* [Task goal] Omit the images, then print each record below exactly as it reads.

* [Data for processing]

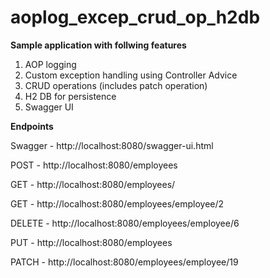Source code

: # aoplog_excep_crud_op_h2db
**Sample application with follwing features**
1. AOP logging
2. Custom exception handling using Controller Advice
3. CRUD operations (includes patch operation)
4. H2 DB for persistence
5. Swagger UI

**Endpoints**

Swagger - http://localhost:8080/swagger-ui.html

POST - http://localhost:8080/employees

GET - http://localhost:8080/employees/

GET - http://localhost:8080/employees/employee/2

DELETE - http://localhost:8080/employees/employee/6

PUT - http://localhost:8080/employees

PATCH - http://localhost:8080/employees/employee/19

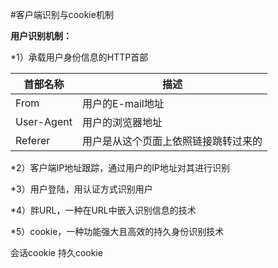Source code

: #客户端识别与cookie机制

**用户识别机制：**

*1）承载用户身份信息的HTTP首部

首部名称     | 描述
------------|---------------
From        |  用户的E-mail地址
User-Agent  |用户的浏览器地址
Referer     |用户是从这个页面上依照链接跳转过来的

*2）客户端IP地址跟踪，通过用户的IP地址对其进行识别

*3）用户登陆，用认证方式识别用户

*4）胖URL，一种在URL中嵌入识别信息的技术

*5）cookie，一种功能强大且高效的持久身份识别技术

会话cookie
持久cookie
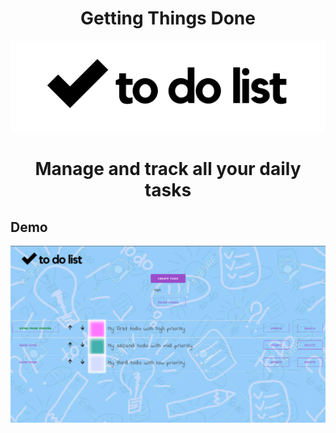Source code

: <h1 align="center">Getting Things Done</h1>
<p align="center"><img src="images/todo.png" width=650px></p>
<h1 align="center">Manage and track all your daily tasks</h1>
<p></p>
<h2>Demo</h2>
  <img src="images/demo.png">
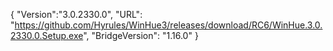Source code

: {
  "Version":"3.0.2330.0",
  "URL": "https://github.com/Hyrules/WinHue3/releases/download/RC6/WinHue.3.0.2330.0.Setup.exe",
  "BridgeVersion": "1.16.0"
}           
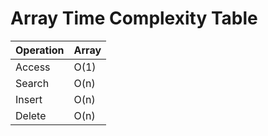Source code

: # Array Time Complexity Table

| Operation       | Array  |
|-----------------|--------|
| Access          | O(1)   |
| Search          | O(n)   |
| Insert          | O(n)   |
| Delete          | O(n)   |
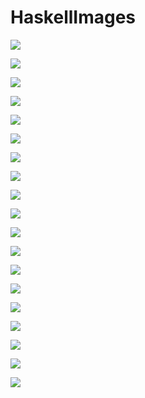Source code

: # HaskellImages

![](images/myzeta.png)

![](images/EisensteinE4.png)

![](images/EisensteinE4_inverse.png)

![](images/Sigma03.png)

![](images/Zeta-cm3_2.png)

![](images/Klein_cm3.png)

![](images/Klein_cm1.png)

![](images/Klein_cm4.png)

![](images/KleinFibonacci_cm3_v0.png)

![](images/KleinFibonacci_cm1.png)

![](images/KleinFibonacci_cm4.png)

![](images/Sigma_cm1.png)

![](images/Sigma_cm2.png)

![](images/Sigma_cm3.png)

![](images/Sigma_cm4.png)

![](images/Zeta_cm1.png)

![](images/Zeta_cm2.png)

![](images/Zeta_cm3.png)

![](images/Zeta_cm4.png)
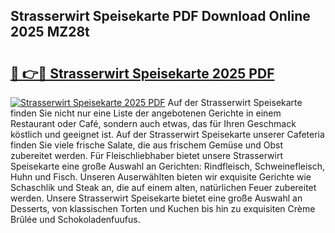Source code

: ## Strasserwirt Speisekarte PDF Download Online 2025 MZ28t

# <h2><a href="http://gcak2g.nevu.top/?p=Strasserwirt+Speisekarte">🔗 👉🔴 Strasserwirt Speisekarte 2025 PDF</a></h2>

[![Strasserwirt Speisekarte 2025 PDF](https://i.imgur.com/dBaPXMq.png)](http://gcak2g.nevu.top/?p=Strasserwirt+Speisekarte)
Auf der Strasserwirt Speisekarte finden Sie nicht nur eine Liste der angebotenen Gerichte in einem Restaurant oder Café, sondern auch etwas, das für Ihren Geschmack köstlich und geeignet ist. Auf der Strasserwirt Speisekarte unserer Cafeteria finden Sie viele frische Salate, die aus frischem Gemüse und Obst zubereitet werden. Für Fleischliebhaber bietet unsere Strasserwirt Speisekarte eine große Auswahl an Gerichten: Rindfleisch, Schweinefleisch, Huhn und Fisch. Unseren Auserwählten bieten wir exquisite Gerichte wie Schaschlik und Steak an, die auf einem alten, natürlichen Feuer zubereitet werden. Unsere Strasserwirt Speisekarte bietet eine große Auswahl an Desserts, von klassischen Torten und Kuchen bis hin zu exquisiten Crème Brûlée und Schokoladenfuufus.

* [Your solution]
Source code

: # aoplog_excep_crud_op_h2db
**Sample application with follwing features**
1. AOP logging
2. Custom exception handling using Controller Advice
3. CRUD operations (includes patch operation)
4. H2 DB for persistence
5. Swagger UI

**Endpoints**

Swagger - http://localhost:8080/swagger-ui.html

POST - http://localhost:8080/employees

GET - http://localhost:8080/employees/

GET - http://localhost:8080/employees/employee/2

DELETE - http://localhost:8080/employees/employee/6

PUT - http://localhost:8080/employees

PATCH - http://localhost:8080/employees/employee/19

Source code

: #客户端识别与cookie机制

**用户识别机制：**

*1）承载用户身份信息的HTTP首部

首部名称     | 描述
------------|---------------
From        |  用户的E-mail地址
User-Agent  |用户的浏览器地址
Referer     |用户是从这个页面上依照链接跳转过来的

*2）客户端IP地址跟踪，通过用户的IP地址对其进行识别

*3）用户登陆，用认证方式识别用户

*4）胖URL，一种在URL中嵌入识别信息的技术

*5）cookie，一种功能强大且高效的持久身份识别技术

会话cookie
持久cookie
Source code

: <h1 align="center">Getting Things Done</h1>
<p align="center"><img src="images/todo.png" width=650px></p>
<h1 align="center">Manage and track all your daily tasks</h1>
<p></p>
<h2>Demo</h2>
  <img src="images/demo.png">
Source code

: {
  "Version":"3.0.2330.0",
  "URL": "https://github.com/Hyrules/WinHue3/releases/download/RC6/WinHue.3.0.2330.0.Setup.exe",
  "BridgeVersion": "1.16.0"
}           
Source code

: # Array Time Complexity Table

| Operation       | Array  |
|-----------------|--------|
| Access          | O(1)   |
| Search          | O(n)   |
| Insert          | O(n)   |
| Delete          | O(n)   |
Source code

: # HaskellImages

![](images/myzeta.png)

![](images/EisensteinE4.png)

![](images/EisensteinE4_inverse.png)

![](images/Sigma03.png)

![](images/Zeta-cm3_2.png)

![](images/Klein_cm3.png)

![](images/Klein_cm1.png)

![](images/Klein_cm4.png)

![](images/KleinFibonacci_cm3_v0.png)

![](images/KleinFibonacci_cm1.png)

![](images/KleinFibonacci_cm4.png)

![](images/Sigma_cm1.png)

![](images/Sigma_cm2.png)

![](images/Sigma_cm3.png)

![](images/Sigma_cm4.png)

![](images/Zeta_cm1.png)

![](images/Zeta_cm2.png)

![](images/Zeta_cm3.png)

![](images/Zeta_cm4.png)
Source code

: ## Strasserwirt Speisekarte PDF Download Online 2025 MZ28t

# <h2><a href="http://gcak2g.nevu.top/?p=Strasserwirt+Speisekarte">🔗 👉🔴 Strasserwirt Speisekarte 2025 PDF</a></h2>

[![Strasserwirt Speisekarte 2025 PDF](https://i.imgur.com/dBaPXMq.png)](http://gcak2g.nevu.top/?p=Strasserwirt+Speisekarte)
Auf der Strasserwirt Speisekarte finden Sie nicht nur eine Liste der angebotenen Gerichte in einem Restaurant oder Café, sondern auch etwas, das für Ihren Geschmack köstlich und geeignet ist. Auf der Strasserwirt Speisekarte unserer Cafeteria finden Sie viele frische Salate, die aus frischem Gemüse und Obst zubereitet werden. Für Fleischliebhaber bietet unsere Strasserwirt Speisekarte eine große Auswahl an Gerichten: Rindfleisch, Schweinefleisch, Huhn und Fisch. Unseren Auserwählten bieten wir exquisite Gerichte wie Schaschlik und Steak an, die auf einem alten, natürlichen Feuer zubereitet werden. Unsere Strasserwirt Speisekarte bietet eine große Auswahl an Desserts, von klassischen Torten und Kuchen bis hin zu exquisiten Crème Brûlée und Schokoladenfuufus.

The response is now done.